Last year I read Barley Patch by Gerald Murnane, a brilliant book about the bizarre relationship between an author, the reader, and the characters in a book– where those three things are in relation to one another, what impact they have on one another. That book gave the key to unlock one reading of Sea of Tranquility that raises it up a tiny notch, though hardly rescues it– all the absurd psychology of the characters and the pure wish-fulfillment action with no basis in the law of Gods or man– could be seen as big clues pointing to the fact that the book is a simulation that exists only to serve the author. In fact there were two author-inserts, one could say that most of the characters were quite direct representations of the author or her ambitions or drives, and the characters do discuss the simulation hypothesis. Is the author making a clever comment on these strange little simulations we create, a la Gerald Murnane? Perhaps, but even so it wasn’t particularly satisfying.
But as I was searching through the archives of Conversations with Tyler I found another contemporary female sci-fi author. Ada Palmer. So lets get back to her, and Terra Ignota.
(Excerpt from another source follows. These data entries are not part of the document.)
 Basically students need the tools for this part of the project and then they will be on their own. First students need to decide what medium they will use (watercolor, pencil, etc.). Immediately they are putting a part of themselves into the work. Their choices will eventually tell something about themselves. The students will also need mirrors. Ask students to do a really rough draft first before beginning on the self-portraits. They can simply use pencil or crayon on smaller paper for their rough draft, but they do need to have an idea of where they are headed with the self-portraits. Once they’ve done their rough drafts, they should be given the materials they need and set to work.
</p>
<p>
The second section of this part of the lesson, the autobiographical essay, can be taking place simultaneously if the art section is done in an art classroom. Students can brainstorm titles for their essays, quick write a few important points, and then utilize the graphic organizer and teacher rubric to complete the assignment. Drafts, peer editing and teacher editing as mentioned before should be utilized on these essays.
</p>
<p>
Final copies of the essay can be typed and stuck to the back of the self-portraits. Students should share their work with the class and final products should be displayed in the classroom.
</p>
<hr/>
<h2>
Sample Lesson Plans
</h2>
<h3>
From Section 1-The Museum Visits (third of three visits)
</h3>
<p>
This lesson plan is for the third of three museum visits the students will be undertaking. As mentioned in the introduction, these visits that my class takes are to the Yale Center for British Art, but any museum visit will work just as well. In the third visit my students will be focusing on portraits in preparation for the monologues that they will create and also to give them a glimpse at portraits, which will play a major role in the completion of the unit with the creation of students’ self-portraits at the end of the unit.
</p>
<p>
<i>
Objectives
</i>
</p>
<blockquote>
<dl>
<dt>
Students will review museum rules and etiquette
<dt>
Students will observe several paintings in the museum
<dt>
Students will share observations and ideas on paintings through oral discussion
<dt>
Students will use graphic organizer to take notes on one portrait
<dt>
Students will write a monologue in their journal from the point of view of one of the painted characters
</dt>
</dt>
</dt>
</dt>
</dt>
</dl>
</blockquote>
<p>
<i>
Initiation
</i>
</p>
She is a serious classicist and academic, and having so many tools to speak with (the words and ideas of so many philosophers), its marvellous that she manages to orchestrate it all so well. It is a grand spectacle, and also a classic detective story– she mentions Sherlock and Victor Hugo. She handles gender much more intelligently, and I hope she doesn’t fumble whatever she is building to with that, she clearly has more to say on the topic and will. And the future of geopolitics that she sketches is marvellous, she should do a collab with Charles Stross, they would compliment each other. Whats remarkable though is how she marries her knowledge of classics with contemporary science to create so many interesting ideas and weave them together. It may be true that history rhymes, and if so we should wish for many more academic classicists to turn their eye to the future.
She also mentioned the Divine Marquis quite early on, and flirted with Sadism in the early chapters. But I have just come across (ahem) a sex-scene worthy of Genet so it isn’t a secret any more. She is really willing and apparently capable of plumbing the depths of philosophy as thoroughly as any, and I’m very excited to see where she goes.
There is a lot of talk these days about human values, but the rationalists writing these essays often seem to dismiss or ignore those few who were actually down in the trenches– I’m speaking of De Sade, Jean Genet, Rimbaud, Burroughs, Trocchi etc.– actually trying to figure out the length and breadth of human morality manually. Or rather, those few who made it back from the trenches intact– in fact, my Dad asked this very question of Irvine Welsh at a book signing when I was a kid: “How are you capable of knowing these things and still capable of writing about them?” He smiled and said that you have to leave a long time between the two. (If Genet and the Marquis have any lesson for us, prison helps.)
There is a risk in Palmer that she drop over the edge– she is near a part of literature-space populated by cos-players and fedora-tippers, steampunk, Victorian, Sadist etc. I’m sure there are many sweaty edge-lords who would write some of this stuff. But she is very very smart, and seems capable of justifying it all, everything necessary and sufficient. She makes me laugh out loud, a very rare treat. Before I started my one reservation was the length of the series– four long books. Now this is looking like a great gift.